Der Elektrifizierungsprozess in Europa, der durch den Strombedarf von Rechenzentren noch verstärkt wird, wird wahrscheinlich weiterhin eine wachsende Rolle für Strom im Primärenergiemix spielen. Im Vergleich zu circa 20 Prozent im Jahr 2000 könnte Elektrizität in den kommenden zehn Jahren mehr als die Hälfte der Primärenergie (circa 55 Prozent) ausmachen.
Abb. 2: Weniger Stromverbrauch
Die Abbildung zeigt, dass der Stromverbrauch in der EU seit 2008 kumuliert um fast 10 Prozent zurückgegangen ist.

Rechenzentren: Ein neuer Treiber für die Stromnachfrage
Herkömmliche Rechenzentren sind aufgrund der höheren Nachfrage von Einzelhandelskunden (Cloud-Speicher, soziale Medien, Film-Streaming), der wachsenden Rechenanforderungen (und des Speicherbedarfs) der Dienstleistungsbranche und des wachsenden Bedarfs großer Technologieunternehmen wie Google, Amazon, Meta und Microsoft weltweit rasch gewachsen. Allerdings machen Rechenzentren derzeit nur etwas mehr als 1 Prozent des globalen Strombedarfs aus. In ihrem Basisszenario gehen die Analysten von Goldman Sachs davon aus, dass der Ausbau traditioneller Rechenzentren den Strombedarf in Europa gemessen an 2023 im Jahr um circa 6 Prozent steigern wird.
Ein Rechenzentrum ist ein physischer Raum, ein Gebäude oder eine Einrichtung, in dem/der die Computerinfrastruktur untergebracht ist, einschließlich Servern, Speichersystemen, Netzwerkausrüstung und Kühlmechanismen. Server sind für die Ausführung von Rechenleistungen zuständig, Speichersysteme bieten Kapazität für die Speicherung von Daten und Anwendungen, und Netzwerkausrüstung ermöglicht die Kommunikation und den Datentransfer zwischen Servern, Speichersystemen und externen Netzwerken. Aufgrund der hohen Dichte der Computerausrüstung und der daraus resultierenden Wärmeentwicklung sind effiziente Kühlmechanismen unerlässlich, um eine Überhitzung zu vermeiden und die Zuverlässigkeit und Langlebigkeit der Hardwarekomponenten zu gewährleisten.

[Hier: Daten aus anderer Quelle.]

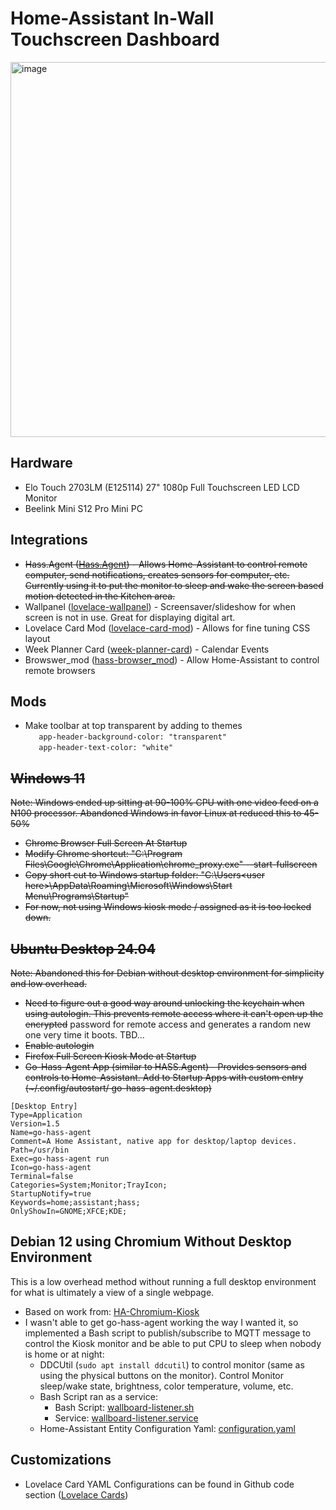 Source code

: # Home-Assistant In-Wall Touchscreen Dashboard

<img width="600" alt="image" src="https://github.com/user-attachments/assets/d782f108-0ca8-4751-bc8d-bd8eac932f9c">

## Hardware
* Elo Touch 2703LM (E125114) 27" 1080p Full Touchscreen LED LCD Monitor
* Beelink Mini S12 Pro Mini PC

## Integrations
* ~~Hass.Agent ([Hass.Agent](https://github.com/LAB02-Research/HASS.Agent-Integration)) - Allows Home-Assistant to control remote computer, send notifications, creates sensors for computer, etc.  Currently using it to put the monitor to sleep and wake the screen based motion detected in the Kitchen area.~~
* Wallpanel ([lovelace-wallpanel](https://github.com/j-a-n/lovelace-wallpanel)) - Screensaver/slideshow for when screen is not in use.  Great for displaying digital art.
* Lovelace Card Mod ([lovelace-card-mod](https://github.com/thomasloven/lovelace-card-mod)) - Allows for fine tuning CSS layout
* Week Planner Card ([week-planner-card](https://github.com/FamousWolf/week-planner-card)) - Calendar Events
* Browswer_mod ([hass-browser_mod](https://github.com/thomasloven/hass-browser_mod)) - Allow Home-Assistant to control remote browsers

## Mods
* Make toolbar at top transparent by adding to themes<br>
`   app-header-background-color: "transparent"`  
`   app-header-text-color: "white"`

## ~~Windows 11~~
~~Note: Windows ended up sitting at 90-100% CPU with one video feed on a N100 processor.  Abandoned Windows in favor Linux at reduced this to 45-50%~~
* ~~Chrome Browser Full Screen At Startup~~
* ~~Modify Chrome shortcut: "C:\Program Files\Google\Chrome\Application\chrome_proxy.exe" <ha url here> --start-fullscreen~~
* ~~Copy short cut to Windows startup folder: "C:\Users\<user here>\AppData\Roaming\Microsoft\Windows\Start Menu\Programs\Startup"~~
* ~~For now, not using Windows kiosk mode / assigned as it is too locked down.~~

## ~~Ubuntu Desktop 24.04~~
~~Note: Abandoned this for Debian without desktop environment for simplicity and low overhead.~~
* ~~Need to figure out a good way around unlocking the keychain when using autologin.  This prevents remote access where it can't open up the encrypted~~ password for remote access and generates a random new one very time it boots.  TBD...
* ~~Enable autologin~~
* ~~Firefox Full Screen Kiosk Mode at Startup~~
* ~~Go-Hass-Agent App (similar to HASS.Agent) - Provides sensors and controls to Home-Assistant. Add to Startup Apps with custom entry (~/.config/autostart/ go-hass-agent.desktop)~~
```
[Desktop Entry]
Type=Application
Version=1.5
Name=go-hass-agent
Comment=A Home Assistant, native app for desktop/laptop devices.
Path=/usr/bin
Exec=go-hass-agent run
Icon=go-hass-agent
Terminal=false
Categories=System;Monitor;TrayIcon;
StartupNotify=true
Keywords=home;assistant;hass;
OnlyShowIn=GNOME;XFCE;KDE;
```

## Debian 12 using Chromium Without Desktop Environment 
This is a low overhead method without running a full desktop environment for what is ultimately a view of a single webpage.
* Based on work from: [HA-Chromium-Kiosk](https://github.com/kunaalm/HA-Chromium-Kiosk)
* I wasn't able to get go-hass-agent working the way I wanted it, so implemented a Bash script to publish/subscribe to MQTT message
to control the Kiosk monitor and be able to put CPU to sleep when nobody is home or at night:
   * DDCUtil (`sudo apt install ddcutil`) to control monitor (same as using the physical buttons on the monitor). Control Monitor sleep/wake state, brightness, color temperature, volume, etc.
   * Bash Script ran as a service:
       * Bash Script: [wallboard-listener.sh](https://github.com/smurf12345/home-assistant/blob/main/kiosk-wallboard/wallboard-listener.sh)
       * Service: [wallboard-listener.service](https://github.com/smurf12345/home-assistant/blob/main/kiosk-wallboard/wallboard-listener.service)
   * Home-Assistant Entity Configuration Yaml: [configuration.yaml](https://github.com/smurf12345/home-assistant/blob/main/kiosk-wallboard/configuration.yaml)

## Customizations
* Lovelace Card YAML Configurations can be found in Github code section ([Lovelace Cards](https://github.com/smurf12345/home-assistant))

Kühlungslösungen können Klimageräte, Flüssigkeitskühlsysteme oder spezielle Techniken zur Steuerung des Luftstroms umfassen.

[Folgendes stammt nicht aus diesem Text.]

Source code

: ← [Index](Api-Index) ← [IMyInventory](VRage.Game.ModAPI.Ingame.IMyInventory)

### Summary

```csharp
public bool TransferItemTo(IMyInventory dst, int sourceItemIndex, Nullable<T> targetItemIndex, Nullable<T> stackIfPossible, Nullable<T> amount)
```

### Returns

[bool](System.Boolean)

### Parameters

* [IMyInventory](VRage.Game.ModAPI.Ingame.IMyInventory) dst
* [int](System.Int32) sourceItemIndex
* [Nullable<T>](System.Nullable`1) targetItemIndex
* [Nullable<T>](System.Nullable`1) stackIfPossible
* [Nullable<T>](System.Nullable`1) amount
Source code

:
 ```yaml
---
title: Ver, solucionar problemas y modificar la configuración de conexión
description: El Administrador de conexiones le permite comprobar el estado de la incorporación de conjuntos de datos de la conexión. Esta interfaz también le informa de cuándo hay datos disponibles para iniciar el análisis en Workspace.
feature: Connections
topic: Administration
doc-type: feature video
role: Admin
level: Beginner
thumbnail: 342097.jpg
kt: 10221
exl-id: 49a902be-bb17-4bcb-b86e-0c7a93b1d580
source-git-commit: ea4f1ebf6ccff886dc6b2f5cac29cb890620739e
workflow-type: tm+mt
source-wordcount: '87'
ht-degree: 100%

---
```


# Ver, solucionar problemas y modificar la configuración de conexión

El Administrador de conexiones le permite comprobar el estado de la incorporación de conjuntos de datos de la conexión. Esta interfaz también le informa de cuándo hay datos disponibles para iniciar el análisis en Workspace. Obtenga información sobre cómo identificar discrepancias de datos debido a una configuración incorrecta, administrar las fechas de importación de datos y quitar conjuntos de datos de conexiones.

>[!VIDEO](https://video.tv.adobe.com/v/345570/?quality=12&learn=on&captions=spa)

KI-Rechenzentren: Boomendes, energieintensiveres Wachstum
Das Aufkommen von Rechenzentren für künstliche Intelligenz (KI) hat viele Diskussionen über die Möglichkeit ausgelöst, dass diese einen viel höheren Energiebedarf verursachen könnten. Akademische Studien zeigen, dass KI-Rechenzentren bis zu zehnmal mehr Energie verbrauchen können als herkömmliche Rechenzentren. KI-Server sind während ihrer Trainingsphase besonders energieintensiv.

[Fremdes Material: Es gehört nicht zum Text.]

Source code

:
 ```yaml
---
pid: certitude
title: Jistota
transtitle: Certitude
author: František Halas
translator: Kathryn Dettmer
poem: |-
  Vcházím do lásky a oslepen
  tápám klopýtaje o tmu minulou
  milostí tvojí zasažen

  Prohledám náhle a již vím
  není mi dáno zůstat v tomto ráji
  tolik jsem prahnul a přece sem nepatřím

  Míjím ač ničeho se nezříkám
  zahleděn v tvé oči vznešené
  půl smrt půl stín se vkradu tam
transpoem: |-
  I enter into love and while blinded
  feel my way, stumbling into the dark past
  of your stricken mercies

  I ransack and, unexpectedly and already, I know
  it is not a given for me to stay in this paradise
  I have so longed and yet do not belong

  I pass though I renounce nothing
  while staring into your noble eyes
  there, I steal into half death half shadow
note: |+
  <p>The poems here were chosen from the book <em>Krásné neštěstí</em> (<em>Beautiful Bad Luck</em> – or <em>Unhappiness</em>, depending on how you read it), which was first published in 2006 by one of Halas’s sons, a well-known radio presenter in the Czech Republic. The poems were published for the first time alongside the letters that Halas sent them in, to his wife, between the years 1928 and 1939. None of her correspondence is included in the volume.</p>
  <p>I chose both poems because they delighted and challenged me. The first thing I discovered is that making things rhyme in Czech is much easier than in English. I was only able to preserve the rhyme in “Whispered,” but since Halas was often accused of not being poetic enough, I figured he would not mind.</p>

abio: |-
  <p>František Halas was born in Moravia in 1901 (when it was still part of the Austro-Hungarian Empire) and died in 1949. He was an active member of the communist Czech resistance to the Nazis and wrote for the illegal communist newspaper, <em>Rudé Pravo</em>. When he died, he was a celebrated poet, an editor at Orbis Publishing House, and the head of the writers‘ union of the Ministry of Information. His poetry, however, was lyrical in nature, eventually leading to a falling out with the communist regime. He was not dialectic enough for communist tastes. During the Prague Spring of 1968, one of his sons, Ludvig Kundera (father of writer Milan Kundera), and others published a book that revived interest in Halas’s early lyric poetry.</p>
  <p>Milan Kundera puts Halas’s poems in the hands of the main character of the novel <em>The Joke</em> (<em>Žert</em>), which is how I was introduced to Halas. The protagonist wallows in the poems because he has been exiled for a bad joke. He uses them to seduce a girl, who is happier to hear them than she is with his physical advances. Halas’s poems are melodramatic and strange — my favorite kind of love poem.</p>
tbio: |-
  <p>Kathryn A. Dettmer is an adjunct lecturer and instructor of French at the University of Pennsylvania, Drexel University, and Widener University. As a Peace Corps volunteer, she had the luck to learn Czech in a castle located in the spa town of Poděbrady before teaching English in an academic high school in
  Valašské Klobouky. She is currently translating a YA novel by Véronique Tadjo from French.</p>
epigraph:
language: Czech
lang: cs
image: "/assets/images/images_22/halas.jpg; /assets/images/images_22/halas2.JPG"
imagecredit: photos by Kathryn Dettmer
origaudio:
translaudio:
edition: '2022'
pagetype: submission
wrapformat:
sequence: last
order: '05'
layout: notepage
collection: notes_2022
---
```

Abb. 3: Trendwende steht bevor
Das kumulierte Wachstum des Stromverbrauchs könnte in den kommenden zehn Jahren etwa 40 Prozent betragen (Basisszenario).

Rechenzentren und Europa
Die Analysten von Goldman Sachs sind der Ansicht, dass die Energienachfrage von Rechenzentren (8 bis14 Prozent Wachstum pro Jahr in ihrem Basis-„Bull“-Case) in zwei Bereichen besonders stark sein wird:
(1) in Ländern mit billigem, reichlich vorhandenem Grundlaststrom (Atom-, Wasser-, Wind- und Solarenergie), wozu die nordischen Länder, Spanien und Frankreich gehören würden; und
(2) in Ländern mit großen Finanzdienstleistungs- und Technologieunternehmen, die bereit sind, Anreize (z.B. Steuererleichterungen) zu bieten, um Rechenzentren anzuziehen; Deutschland, Großbritannien und Irland könnten hier eine wichtige Rolle spielen.
Ausbau der Stromnetze
Nach Jahren unzureichender Investitionen (Europa hat derzeit das älteste Stromnetz der Welt) werden die europäischen Investitionen in die Stromnetze (T&D: Transport and Distribution – Übertragung und Verteilung) der Einschätzung der Goldman Sachs Analysten zufolge in den kommenden zehn Jahren je nach Region um 80 bis 100 Prozent zunehmen.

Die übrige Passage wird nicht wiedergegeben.